Hey @lhoestq ,
Is there a roadmap/timeline for dataset streaming?
Cheers
hey @vblagoje even better, there’s an open PR: Dataset Streaming by lhoestq · Pull Request #2375 · huggingface/datasets · GitHub
Excellent, thanks @lewtun so we are talking 1.9 as the most likely release or 2.0?
i’ll let quentin answer that since he’s the master of all datasets
releases
Hi ! Most likely in 1.9 (next week maybe ?)
It adds a new datasets.IterableDataset
object that you can load by passing streaming=True
in load_dataset
. You can iterate over it using a for
loop for example.
You can use it to load your dataset, define your data processing using map
and shuffle
, and to train models.
After 1.9 we’ll also keep developing more features around streaming after the release. For example:
datasets.Dataset
object.filter
And also improve the caching/buffering mechanism as well as the streaming from compressed data.
Hi,
I have a general question regarding Streaming mode – Is IterableDataset not to be used with Pytorch DataLoader? I can use Dataset with the DataLoader without any issues (as is also mentioned in the examples), but I cannot do so with the former.

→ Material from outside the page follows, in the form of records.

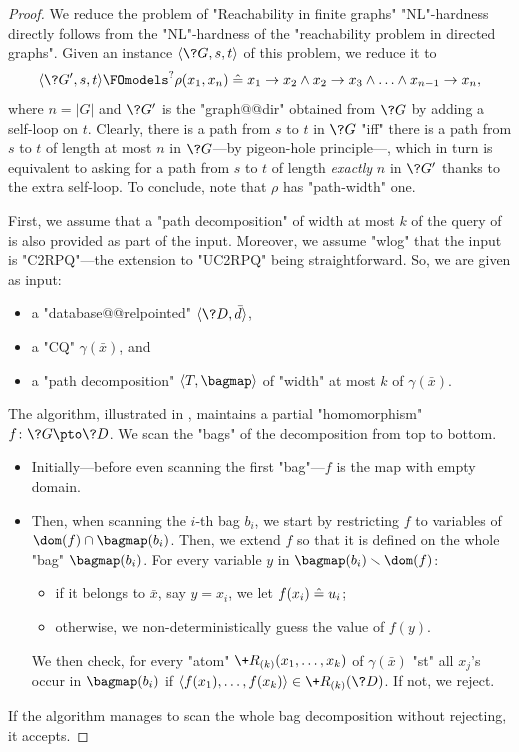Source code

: \begin{proof}
	We reduce the problem of "Reachability in finite graphs"
	"NL"-hardness directly follows from the "NL"-hardness of
	the "reachability problem in directed graphs".
	Given an instance $\tup{\?G,s,t}$ of this problem,
	we reduce it to
	\[
		\tup{\?G', s, t} \FOmodels^?
		\rho(x_1,x_n) \defeq x_1 \to x_2 \land x_2 \to x_3 \land \dotsc \land x_{n-1} \to x_n,
	\]
	where $n = |G|$ and $\?G'$ is the "graph@@dir" obtained
	from $\?G$ by adding a self-loop on $t$.
	Clearly, there is a path from $s$ to $t$
	in $\?G$ "iff" there is a path from $s$ to $t$ of length at most $n$ in $\?G$---by pigeon-hole principle---, which in turn is equivalent to asking for a path from $s$ to $t$
	of length \emph{exactly} $n$ in $\?G'$ thanks to the extra self-loop.
	To conclude, note that $\rho$ has "path-width" one.

	First, we assume that a "path decomposition" of width at most $k$ of the query of
	is also provided as part of the input. Moreover, we assume "wlog" that the input is "C2RPQ"---the extension to "UC2RPQ" being straightforward. So, we are given as input:
	\begin{itemize}
		\item a "database@@relpointed" $\tup{\?D, \bar d}$,
		\item a "CQ" $\gamma(\bar x)$, and
		\item a "path decomposition" $\langle T, \bagmap \rangle$ of "width" at 	
			most $k$ of $\gamma(\bar x)$.
	\end{itemize}
	The algorithm, illustrated in , maintains a partial "homomorphism"
	$f\colon \?G \pto \?D$.
	We scan the "bags" of the decomposition from top to bottom.
	\begin{itemize}
		\item Initially---before even scanning the first "bag"---$f$ is the map with empty domain.
		\item Then, when scanning the $i$-th bag $b_i$,
			we start by restricting $f$ to variables of $\dom(f)\cap \bagmap(b_i)$.
			Then, we extend $f$ so that it is defined on the whole "bag" $\bagmap(b_i)$.
			For every variable $y$ in $\bagmap(b_i) \smallsetminus\dom(f)$:
			\begin{itemize}
				\item if it belongs to $\bar x$, say $y = x_i$, 
					we let $f(x_i) \mathrel{\hat{=}} u_i$;
				\item otherwise, we non-deterministically guess the value of $f(y)$.
			\end{itemize}
			We then check, for every "atom" $\+R_{(k)}(x_1,\hdots,x_k)$ of $\gamma(\bar x)$ 
			"st" all $x_j$'s occur in $\bagmap(b_i)$ if
			$\tup{f(x_1), \dotsc, f(x_k)} \in \+R_{(k)}(\?D)$.
			If not, we reject. 
	\end{itemize}
	If the algorithm manages to scan the whole bag decomposition without rejecting, it accepts.


\end{proof}
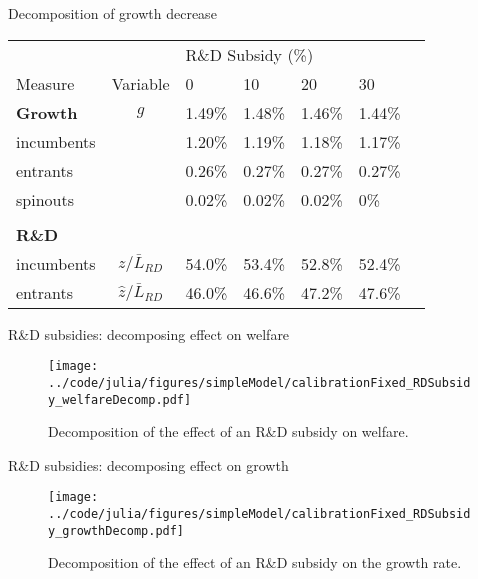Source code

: \documentclass[english,usenames,dvipsnames]{beamer}
\begin{document}
\begin{frame}{Decomposition of growth decrease}\label{rd_subsidies:decomposition_growth_decrease}
	\hyperlink{RDsubsidy_table}{}
	\begin{table}
		\centering
		\small
		\begin{tabular}{lclllll}
			\toprule \toprule
			&  & \multicolumn{4}{l}{R\&D Subsidy (\%)} \vspace{3pt} \tabularnewline
			Measure &Variable & 0 & 10 & 20 & 30 \tabularnewline
			\midrule
			\textbf{Growth} & $g$ & 1.49\% & 1.48\% & 1.46\% & 1.44\% \tabularnewline
			\multicolumn{1}{l}{\quad incumbents} & & 1.20\% & 1.19\% & 1.18\% & 1.17\% \tabularnewline
			\multicolumn{1}{l}{\quad entrants} & & 0.26\% & 0.27\% & 0.27\% & 0.27\% \tabularnewline
			\multicolumn{1}{l}{\quad spinouts} &  & 0.02\% & 0.02\% & 0.02\% & 0\% \tabularnewline
			\tabularnewline
			\textbf{R\&D} & &  &  &  & \tabularnewline
			\multicolumn{1}{l}{\quad incumbents} & $z / \bar{L}_{RD}$ & 54.0\% & 53.4\% & 52.8\% & 52.4\% \tabularnewline
			\multicolumn{1}{l}{\quad entrants} & $\hat{z} / \bar{L}_{RD}$ & 46.0\% & 46.6\% & 47.2\% & 47.6\% \tabularnewline
			\bottomrule
		\end{tabular}
	\end{table}
\end{frame}

\begin{frame}{R\&D subsidies: decomposing effect on welfare} \label{plots:rd_subsidies1} 
	\hyperlink{RDsubsidy_table}{}
	\begin{figure}[]
		\texttt{[image: ../code/julia/figures/simpleModel/calibrationFixed\_RDSubsidy\_welfareDecomp.pdf]}
		\caption{Decomposition of the effect of an R\&D subsidy on welfare.}
		\label{calibration_RDSubsidy_welfareDecomp}
	\end{figure}
\end{frame}

\begin{frame}{R\&D subsidies: decomposing effect on growth} \label{plots:rd_subsidies2} 
	\hyperlink{RDsubsidy_table}{}
	\begin{figure}[]
		\texttt{[image: ../code/julia/figures/simpleModel/calibrationFixed\_RDSubsidy\_growthDecomp.pdf]}
		\caption{Decomposition of the effect of an R\&D subsidy on the growth rate.}
		\label{calibration_RDSubsidy_growthDecomp}
	\end{figure}
\end{frame}
\end{document}
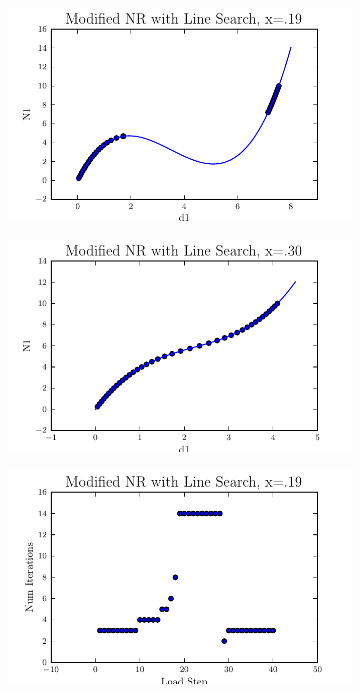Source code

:\documentclass[10pt,letterpaper]{article}
\begin{document}
\begin{figure}[!tbh]
  \begin{subfigure}[b]{.6\textwidth}
    \includegraphics[width=\textwidth]{moded_nr_wls_x19.pdf}
    \caption{}
    \label{fig4:label:a}
  \end{subfigure}
  \hfill
  \begin{subfigure}[b]{.6\textwidth}
    \includegraphics[width=\textwidth]{moded_nr_wls_x30.pdf}
    \caption{}
    \label{fig4:label:b}
  \end{subfigure}
  \hfill
    \begin{subfigure}[b]{.6\textwidth}
    \includegraphics[width=\textwidth]{moded_nr_wls_x19_conv.pdf}

\end{subfigure}
\end{figure}
\end{document}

I am quite new to the HF Dataset library so my apologies if this is already mentioned somewhere (I am still looking).
I get the following error, which makes sense because this is streaming mode, but I am unclear about how to design so that I can do batching then:
File “/data/leshekha/lib/HFDatasets/lib/python3.6/site-packages/torch/utils/data/sampler.py”, line 67, in iter
return iter(range(len(self.data_source)))

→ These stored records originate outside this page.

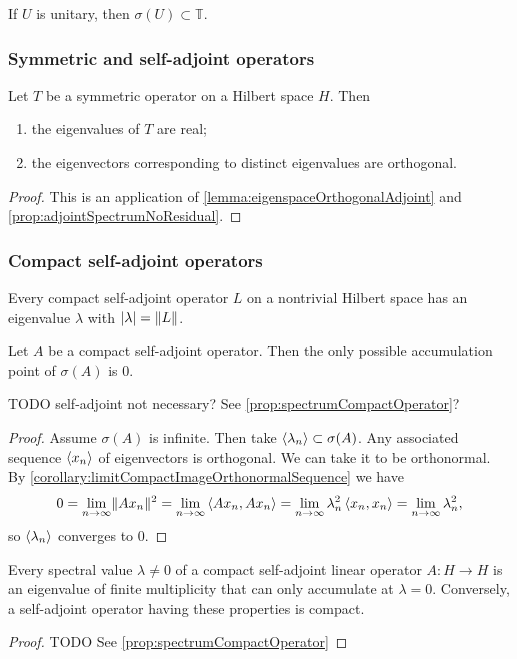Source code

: \begin{proposition}
If $U$ is unitary, then $\sigma(U)\subset \mathbb{T}$.
\end{proposition}

\subsubsection{Symmetric and self-adjoint operators}
\begin{proposition}
Let $T$ be a symmetric operator on a Hilbert space $H$. Then
\begin{enumerate}
\item the eigenvalues of $T$ are real;
\item the eigenvectors corresponding to distinct eigenvalues are orthogonal.
\end{enumerate}
\end{proposition}
\begin{proof}
This is an application of \ref{lemma:eigenspaceOrthogonalAdjoint} and \ref{prop:adjointSpectrumNoResidual}.
\end{proof}

\subsubsection{Compact self-adjoint operators}
\begin{proposition}
Every compact self-adjoint operator $L$ on a nontrivial Hilbert space has an eigenvalue $\lambda$ with $|\lambda| = \lVert L\rVert$.
\end{proposition}

\begin{proposition}
Let $A$ be a compact self-adjoint operator. Then the only possible accumulation point of $\sigma(A)$ is $0$.
\end{proposition}
TODO self-adjoint not necessary? See \ref{prop:spectrumCompactOperator}?
\begin{proof}
Assume $\sigma(A)$ is infinite. Then take $\langle \lambda_n \rangle\subset \sigma(A)$. Any associated sequence $\langle x_n \rangle$ of eigenvectors is orthogonal. We can take it to be orthonormal. By \ref{corollary:limitCompactImageOrthonormalSequence} we have
\[ 0 = \lim_{n\to\infty} \lVert Ax_n\rVert^2 = \lim_{n\to\infty}\left\langle Ax_n,Ax_n \right\rangle = \lim_{n\to\infty}\lambda_n^2\left\langle x_n,x_n \right\rangle = \lim_{n\to\infty}\lambda_n^2, \]
so $\langle \lambda_n \rangle$ converges to $0$.
\end{proof}

\begin{theorem}
Every spectral value $\lambda\neq 0$ of a compact self-adjoint linear
operator $A : H \to H$ is an eigenvalue of finite multiplicity that can only
accumulate at $\lambda = 0$. Conversely, a self-adjoint operator having these
properties is compact.
\end{theorem}
\begin{proof}
TODO See \ref{prop:spectrumCompactOperator}
\end{proof}

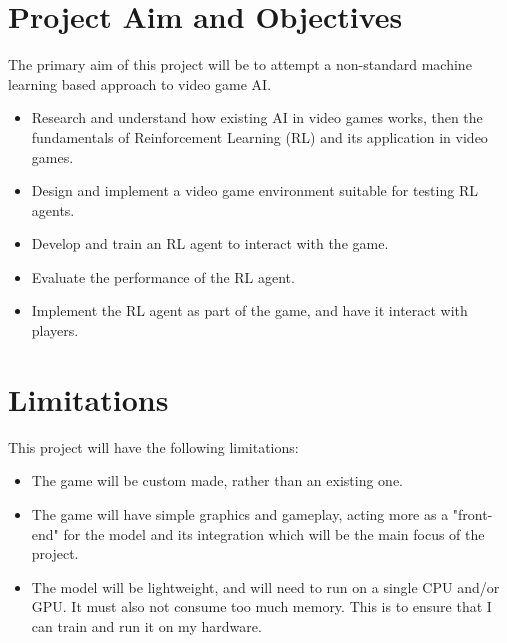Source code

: \section{Project Aim and Objectives}
The primary aim of this project will be to attempt a non-standard machine learning based approach to video game AI.
\begin{itemize} 
    \item Research and understand how existing AI in video games works, then the fundamentals of Reinforcement Learning (RL) and its application in video games.
    \item Design and implement a video game environment suitable for testing RL agents.
    \item Develop and train an RL agent to interact with the game.
    \item Evaluate the performance of the RL agent.
    \item Implement the RL agent as part of the game, and have it interact with players.
\end{itemize}

\section{Limitations}
This project will have the following limitations:
\begin{itemize} 
    \item The game will be custom made, rather than an existing one.
    \item The game will have simple graphics and gameplay, acting more as a "front-end" for the model and its integration which will be the main focus of the project.
    \item The model will be lightweight, and will need to run on a single CPU and/or GPU. It must also not consume too much memory. This is to ensure that I can train and run it on my hardware.
\end{itemize}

TypeError: object of type ‘IterableDataset’ has no len()
Any help is appreciated. Thank you.
Hi Leena,
If you are using HF Trainer look into overriding get_train_dataloader
where you can provide your own instance of torch Sampler initialized with a dataset size.
HTH,
Vladimir
Hi Vladimir,
Thank you for your response. I am not using HF trainer, I have my own trainer, which essentially means I create my own Dataset, DataLoader, training loop etc (I have not used HF trainer till now may be I will explore that). If my understanding is right then, get_train_dataloader returns a Torch DataLoader so working with HF Trainer and my own Trainer should be very similar.
Looking at the Pytorch code it seems like when IterableDataset is used then _InfiniteConstantSampler is the what the sampler is set to. I created a custom IterableDataset in Torch (not HF) and am able to create batches using this. When I create a HF IterableDataset (using streaming=True) then I am not able to iterate on this as it throws error and you can see that the sampler is SequentialSampler.
Here is a reproducible example:
class CustomIterableDataset(IterableDataset):
def __init__(self, data):
self.data = data
def __iter__(self):
return iter(self.data)
data = list(range(12))
dataset = CustomIterableDataset(data)
dataloader = DataLoader(dataset, batch_size=4)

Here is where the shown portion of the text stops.